• ACTIVITY
The listing below must be copied exactly and in full.

• STUDY MATERIAL
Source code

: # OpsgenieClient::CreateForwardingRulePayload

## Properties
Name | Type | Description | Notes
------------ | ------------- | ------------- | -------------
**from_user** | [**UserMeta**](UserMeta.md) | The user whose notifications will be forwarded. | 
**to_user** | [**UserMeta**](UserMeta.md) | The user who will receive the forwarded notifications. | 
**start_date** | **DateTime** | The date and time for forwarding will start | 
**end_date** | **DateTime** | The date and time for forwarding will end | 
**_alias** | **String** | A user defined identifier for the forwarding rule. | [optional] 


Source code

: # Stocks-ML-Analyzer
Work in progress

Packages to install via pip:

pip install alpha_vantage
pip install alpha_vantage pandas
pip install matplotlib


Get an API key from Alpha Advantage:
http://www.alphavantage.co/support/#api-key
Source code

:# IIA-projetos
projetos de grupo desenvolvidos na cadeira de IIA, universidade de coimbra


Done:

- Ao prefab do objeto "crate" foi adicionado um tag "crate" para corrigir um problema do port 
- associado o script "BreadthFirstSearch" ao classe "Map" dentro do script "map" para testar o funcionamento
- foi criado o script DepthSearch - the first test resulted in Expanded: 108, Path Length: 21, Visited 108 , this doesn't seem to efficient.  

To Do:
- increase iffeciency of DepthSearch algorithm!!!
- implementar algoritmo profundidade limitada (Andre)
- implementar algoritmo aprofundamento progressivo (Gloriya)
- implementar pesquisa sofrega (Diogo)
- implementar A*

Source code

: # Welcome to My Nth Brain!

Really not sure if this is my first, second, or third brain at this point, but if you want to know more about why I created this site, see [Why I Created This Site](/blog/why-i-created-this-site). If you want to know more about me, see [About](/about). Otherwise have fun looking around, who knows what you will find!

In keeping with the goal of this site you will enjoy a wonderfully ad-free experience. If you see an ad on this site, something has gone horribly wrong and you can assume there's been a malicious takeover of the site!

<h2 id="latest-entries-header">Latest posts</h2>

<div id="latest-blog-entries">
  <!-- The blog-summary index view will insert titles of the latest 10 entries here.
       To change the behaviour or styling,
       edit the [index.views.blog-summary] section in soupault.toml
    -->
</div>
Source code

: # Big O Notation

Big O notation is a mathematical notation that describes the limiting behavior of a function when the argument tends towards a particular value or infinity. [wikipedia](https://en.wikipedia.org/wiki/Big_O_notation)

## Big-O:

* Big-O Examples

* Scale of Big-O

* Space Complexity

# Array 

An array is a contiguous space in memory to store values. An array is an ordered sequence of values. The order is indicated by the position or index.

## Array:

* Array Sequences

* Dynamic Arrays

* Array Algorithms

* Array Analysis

• YOUR RESPONSE
Source code

: # OpsgenieClient::CreateForwardingRulePayload

## Properties
Name | Type | Description | Notes
------------ | ------------- | ------------- | -------------
**from_user** | [**UserMeta**](UserMeta.md) | The user whose notifications will be forwarded. | 
**to_user** | [**UserMeta**](UserMeta.md) | The user who will receive the forwarded notifications. | 
**start_date** | **DateTime** | The date and time for forwarding will start | 
**end_date** | **DateTime** | The date and time for forwarding will end | 
**_alias** | **String** | A user defined identifier for the forwarding rule. | [optional] 


Source code

: # Stocks-ML-Analyzer
Work in progress

Packages to install via pip:

pip install alpha_vantage
pip install alpha_vantage pandas
pip install matplotlib


Get an API key from Alpha Advantage:
http://www.alphavantage.co/support/#api-key
Source code

:# IIA-projetos
projetos de grupo desenvolvidos na cadeira de IIA, universidade de coimbra


Done:

- Ao prefab do objeto "crate" foi adicionado um tag "crate" para corrigir um problema do port 
- associado o script "BreadthFirstSearch" ao classe "Map" dentro do script "map" para testar o funcionamento
- foi criado o script DepthSearch - the first test resulted in Expanded: 108, Path Length: 21, Visited 108 , this doesn't seem to efficient.  

To Do:
- increase iffeciency of DepthSearch algorithm!!!
- implementar algoritmo profundidade limitada (Andre)
- implementar algoritmo aprofundamento progressivo (Gloriya)
- implementar pesquisa sofrega (Diogo)
- implementar A*

Source code

: # Welcome to My Nth Brain!

Really not sure if this is my first, second, or third brain at this point, but if you want to know more about why I created this site, see [Why I Created This Site](/blog/why-i-created-this-site). If you want to know more about me, see [About](/about). Otherwise have fun looking around, who knows what you will find!

In keeping with the goal of this site you will enjoy a wonderfully ad-free experience. If you see an ad on this site, something has gone horribly wrong and you can assume there's been a malicious takeover of the site!

<h2 id="latest-entries-header">Latest posts</h2>

<div id="latest-blog-entries">
  <!-- The blog-summary index view will insert titles of the latest 10 entries here.
       To change the behaviour or styling,
       edit the [index.views.blog-summary] section in soupault.toml
    -->
</div>
Source code

: # Big O Notation

Big O notation is a mathematical notation that describes the limiting behavior of a function when the argument tends towards a particular value or infinity. [wikipedia](https://en.wikipedia.org/wiki/Big_O_notation)

## Big-O:

* Big-O Examples

* Scale of Big-O

* Space Complexity

# Array 

An array is a contiguous space in memory to store values. An array is an ordered sequence of values. The order is indicated by the position or index.

## Array:

* Array Sequences

* Dynamic Arrays

* Array Algorithms

* Array Analysis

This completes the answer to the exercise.